• What you are asked to do:
If an entry below contains an image, drop the image and retype the rest exactly.

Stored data

%%

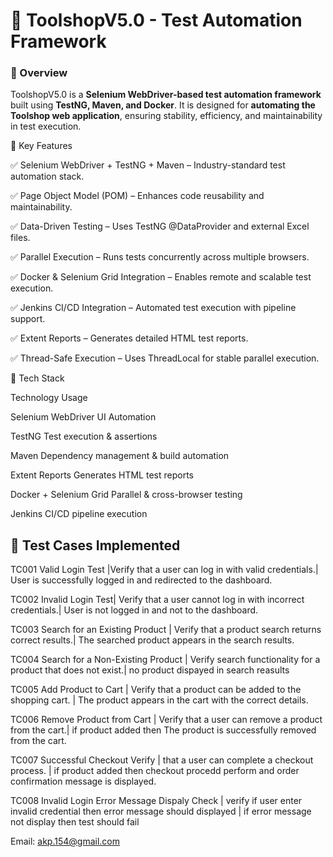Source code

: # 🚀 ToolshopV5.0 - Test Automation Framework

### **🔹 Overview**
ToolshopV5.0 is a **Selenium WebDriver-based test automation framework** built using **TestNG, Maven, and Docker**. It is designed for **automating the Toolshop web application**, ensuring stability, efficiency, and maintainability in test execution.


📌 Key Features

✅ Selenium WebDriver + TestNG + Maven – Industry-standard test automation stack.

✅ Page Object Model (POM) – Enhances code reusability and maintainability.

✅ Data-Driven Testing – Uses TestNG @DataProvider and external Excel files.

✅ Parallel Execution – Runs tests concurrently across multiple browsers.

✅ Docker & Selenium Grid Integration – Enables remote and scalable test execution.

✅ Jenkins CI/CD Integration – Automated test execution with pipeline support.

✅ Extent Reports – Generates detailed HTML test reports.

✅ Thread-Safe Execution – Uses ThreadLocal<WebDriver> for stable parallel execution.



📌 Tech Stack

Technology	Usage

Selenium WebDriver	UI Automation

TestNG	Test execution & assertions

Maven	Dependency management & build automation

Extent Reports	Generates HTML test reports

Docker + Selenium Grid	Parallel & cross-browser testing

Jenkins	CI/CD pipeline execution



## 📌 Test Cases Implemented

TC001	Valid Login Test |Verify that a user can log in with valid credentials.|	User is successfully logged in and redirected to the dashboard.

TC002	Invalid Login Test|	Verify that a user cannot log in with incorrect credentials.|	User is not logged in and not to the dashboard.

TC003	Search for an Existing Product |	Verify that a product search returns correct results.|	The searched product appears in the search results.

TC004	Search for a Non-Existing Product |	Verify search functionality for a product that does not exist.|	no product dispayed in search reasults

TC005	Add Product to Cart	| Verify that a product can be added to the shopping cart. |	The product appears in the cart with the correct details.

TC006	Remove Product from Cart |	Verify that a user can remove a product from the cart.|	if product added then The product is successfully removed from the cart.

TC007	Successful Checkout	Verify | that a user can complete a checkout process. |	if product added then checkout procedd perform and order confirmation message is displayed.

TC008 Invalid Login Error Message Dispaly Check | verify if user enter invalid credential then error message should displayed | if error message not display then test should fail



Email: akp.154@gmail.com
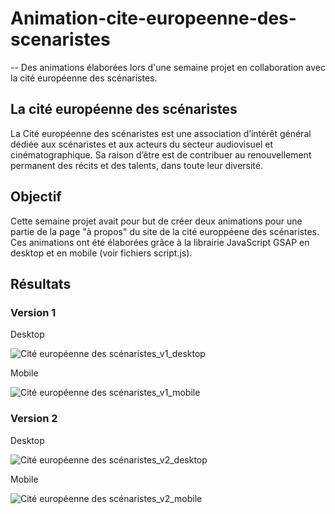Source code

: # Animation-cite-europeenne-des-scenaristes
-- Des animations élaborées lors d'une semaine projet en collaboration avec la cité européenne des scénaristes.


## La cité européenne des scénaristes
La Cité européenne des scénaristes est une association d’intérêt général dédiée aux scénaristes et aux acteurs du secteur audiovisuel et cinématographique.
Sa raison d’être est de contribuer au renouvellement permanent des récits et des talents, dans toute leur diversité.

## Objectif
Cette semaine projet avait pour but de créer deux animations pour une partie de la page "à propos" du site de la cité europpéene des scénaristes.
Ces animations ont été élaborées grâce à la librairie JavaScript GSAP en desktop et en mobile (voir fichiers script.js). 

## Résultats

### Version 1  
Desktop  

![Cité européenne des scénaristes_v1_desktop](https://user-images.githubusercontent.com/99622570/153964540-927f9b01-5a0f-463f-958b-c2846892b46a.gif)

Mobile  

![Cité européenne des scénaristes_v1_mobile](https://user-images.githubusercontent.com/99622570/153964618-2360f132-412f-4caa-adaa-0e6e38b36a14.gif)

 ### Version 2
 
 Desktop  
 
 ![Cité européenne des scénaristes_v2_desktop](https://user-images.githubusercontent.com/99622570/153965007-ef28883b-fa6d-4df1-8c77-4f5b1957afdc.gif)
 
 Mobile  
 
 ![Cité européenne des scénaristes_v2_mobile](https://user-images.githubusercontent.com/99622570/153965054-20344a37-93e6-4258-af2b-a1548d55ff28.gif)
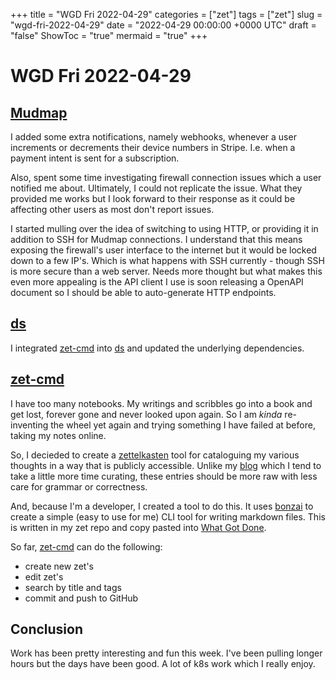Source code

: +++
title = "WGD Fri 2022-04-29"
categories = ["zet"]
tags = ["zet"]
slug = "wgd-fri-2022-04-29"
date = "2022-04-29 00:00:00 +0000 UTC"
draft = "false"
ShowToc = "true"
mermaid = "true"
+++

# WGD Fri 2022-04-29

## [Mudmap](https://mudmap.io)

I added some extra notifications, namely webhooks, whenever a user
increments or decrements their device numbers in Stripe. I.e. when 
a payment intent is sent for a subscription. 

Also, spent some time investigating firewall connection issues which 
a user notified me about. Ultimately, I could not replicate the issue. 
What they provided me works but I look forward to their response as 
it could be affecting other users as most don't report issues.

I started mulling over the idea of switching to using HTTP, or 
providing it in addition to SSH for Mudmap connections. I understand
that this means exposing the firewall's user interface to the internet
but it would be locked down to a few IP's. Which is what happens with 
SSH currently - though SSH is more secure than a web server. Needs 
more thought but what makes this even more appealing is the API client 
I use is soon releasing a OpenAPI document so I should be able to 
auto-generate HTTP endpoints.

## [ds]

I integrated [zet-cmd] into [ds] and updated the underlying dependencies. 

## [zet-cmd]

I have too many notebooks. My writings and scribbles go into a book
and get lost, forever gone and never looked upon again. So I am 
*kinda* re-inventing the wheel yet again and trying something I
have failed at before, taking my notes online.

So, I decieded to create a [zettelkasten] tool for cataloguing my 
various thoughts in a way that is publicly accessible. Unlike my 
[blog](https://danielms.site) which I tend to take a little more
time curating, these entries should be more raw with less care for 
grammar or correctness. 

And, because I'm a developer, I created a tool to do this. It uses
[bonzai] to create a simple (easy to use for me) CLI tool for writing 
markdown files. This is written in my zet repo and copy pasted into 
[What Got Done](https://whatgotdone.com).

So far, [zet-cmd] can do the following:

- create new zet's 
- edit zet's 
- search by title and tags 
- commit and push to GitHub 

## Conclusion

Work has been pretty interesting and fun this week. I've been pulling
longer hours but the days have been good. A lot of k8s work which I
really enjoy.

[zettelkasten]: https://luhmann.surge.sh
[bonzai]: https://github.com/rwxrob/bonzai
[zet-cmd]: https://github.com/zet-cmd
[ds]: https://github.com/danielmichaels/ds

%%

• Solution below:
Source code

: # 🚀 ToolshopV5.0 - Test Automation Framework

### **🔹 Overview**
ToolshopV5.0 is a **Selenium WebDriver-based test automation framework** built using **TestNG, Maven, and Docker**. It is designed for **automating the Toolshop web application**, ensuring stability, efficiency, and maintainability in test execution.


📌 Key Features

✅ Selenium WebDriver + TestNG + Maven – Industry-standard test automation stack.

✅ Page Object Model (POM) – Enhances code reusability and maintainability.

✅ Data-Driven Testing – Uses TestNG @DataProvider and external Excel files.

✅ Parallel Execution – Runs tests concurrently across multiple browsers.

✅ Docker & Selenium Grid Integration – Enables remote and scalable test execution.

✅ Jenkins CI/CD Integration – Automated test execution with pipeline support.

✅ Extent Reports – Generates detailed HTML test reports.

✅ Thread-Safe Execution – Uses ThreadLocal<WebDriver> for stable parallel execution.



📌 Tech Stack

Technology	Usage

Selenium WebDriver	UI Automation

TestNG	Test execution & assertions

Maven	Dependency management & build automation

Extent Reports	Generates HTML test reports

Docker + Selenium Grid	Parallel & cross-browser testing

Jenkins	CI/CD pipeline execution



## 📌 Test Cases Implemented

TC001	Valid Login Test |Verify that a user can log in with valid credentials.|	User is successfully logged in and redirected to the dashboard.

TC002	Invalid Login Test|	Verify that a user cannot log in with incorrect credentials.|	User is not logged in and not to the dashboard.

TC003	Search for an Existing Product |	Verify that a product search returns correct results.|	The searched product appears in the search results.

TC004	Search for a Non-Existing Product |	Verify search functionality for a product that does not exist.|	no product dispayed in search reasults

TC005	Add Product to Cart	| Verify that a product can be added to the shopping cart. |	The product appears in the cart with the correct details.

TC006	Remove Product from Cart |	Verify that a user can remove a product from the cart.|	if product added then The product is successfully removed from the cart.

TC007	Successful Checkout	Verify | that a user can complete a checkout process. |	if product added then checkout procedd perform and order confirmation message is displayed.

TC008 Invalid Login Error Message Dispaly Check | verify if user enter invalid credential then error message should displayed | if error message not display then test should fail



Email: akp.154@gmail.com
Source code

: # Animation-cite-europeenne-des-scenaristes
-- Des animations élaborées lors d'une semaine projet en collaboration avec la cité européenne des scénaristes.


## La cité européenne des scénaristes
La Cité européenne des scénaristes est une association d’intérêt général dédiée aux scénaristes et aux acteurs du secteur audiovisuel et cinématographique.
Sa raison d’être est de contribuer au renouvellement permanent des récits et des talents, dans toute leur diversité.

## Objectif
Cette semaine projet avait pour but de créer deux animations pour une partie de la page "à propos" du site de la cité europpéene des scénaristes.
Ces animations ont été élaborées grâce à la librairie JavaScript GSAP en desktop et en mobile (voir fichiers script.js). 

## Résultats

### Version 1  
Desktop  

![Cité européenne des scénaristes_v1_desktop](https://user-images.githubusercontent.com/99622570/153964540-927f9b01-5a0f-463f-958b-c2846892b46a.gif)

Mobile  

![Cité européenne des scénaristes_v1_mobile](https://user-images.githubusercontent.com/99622570/153964618-2360f132-412f-4caa-adaa-0e6e38b36a14.gif)

 ### Version 2
 
 Desktop  
 
 ![Cité européenne des scénaristes_v2_desktop](https://user-images.githubusercontent.com/99622570/153965007-ef28883b-fa6d-4df1-8c77-4f5b1957afdc.gif)
 
 Mobile  
 
 ![Cité européenne des scénaristes_v2_mobile](https://user-images.githubusercontent.com/99622570/153965054-20344a37-93e6-4258-af2b-a1548d55ff28.gif)
Source code

: +++
title = "WGD Fri 2022-04-29"
categories = ["zet"]
tags = ["zet"]
slug = "wgd-fri-2022-04-29"
date = "2022-04-29 00:00:00 +0000 UTC"
draft = "false"
ShowToc = "true"
mermaid = "true"
+++

# WGD Fri 2022-04-29

## [Mudmap](https://mudmap.io)

I added some extra notifications, namely webhooks, whenever a user
increments or decrements their device numbers in Stripe. I.e. when 
a payment intent is sent for a subscription. 

Also, spent some time investigating firewall connection issues which 
a user notified me about. Ultimately, I could not replicate the issue. 
What they provided me works but I look forward to their response as 
it could be affecting other users as most don't report issues.

I started mulling over the idea of switching to using HTTP, or 
providing it in addition to SSH for Mudmap connections. I understand
that this means exposing the firewall's user interface to the internet
but it would be locked down to a few IP's. Which is what happens with 
SSH currently - though SSH is more secure than a web server. Needs 
more thought but what makes this even more appealing is the API client 
I use is soon releasing a OpenAPI document so I should be able to 
auto-generate HTTP endpoints.

## [ds]

I integrated [zet-cmd] into [ds] and updated the underlying dependencies. 

## [zet-cmd]

I have too many notebooks. My writings and scribbles go into a book
and get lost, forever gone and never looked upon again. So I am 
*kinda* re-inventing the wheel yet again and trying something I
have failed at before, taking my notes online.

So, I decieded to create a [zettelkasten] tool for cataloguing my 
various thoughts in a way that is publicly accessible. Unlike my 
[blog](https://danielms.site) which I tend to take a little more
time curating, these entries should be more raw with less care for 
grammar or correctness. 

And, because I'm a developer, I created a tool to do this. It uses
[bonzai] to create a simple (easy to use for me) CLI tool for writing 
markdown files. This is written in my zet repo and copy pasted into 
[What Got Done](https://whatgotdone.com).

So far, [zet-cmd] can do the following:

- create new zet's 
- edit zet's 
- search by title and tags 
- commit and push to GitHub 

## Conclusion

Work has been pretty interesting and fun this week. I've been pulling
longer hours but the days have been good. A lot of k8s work which I
really enjoy.

[zettelkasten]: https://luhmann.surge.sh
[bonzai]: https://github.com/rwxrob/bonzai
[zet-cmd]: https://github.com/zet-cmd
[ds]: https://github.com/danielmichaels/ds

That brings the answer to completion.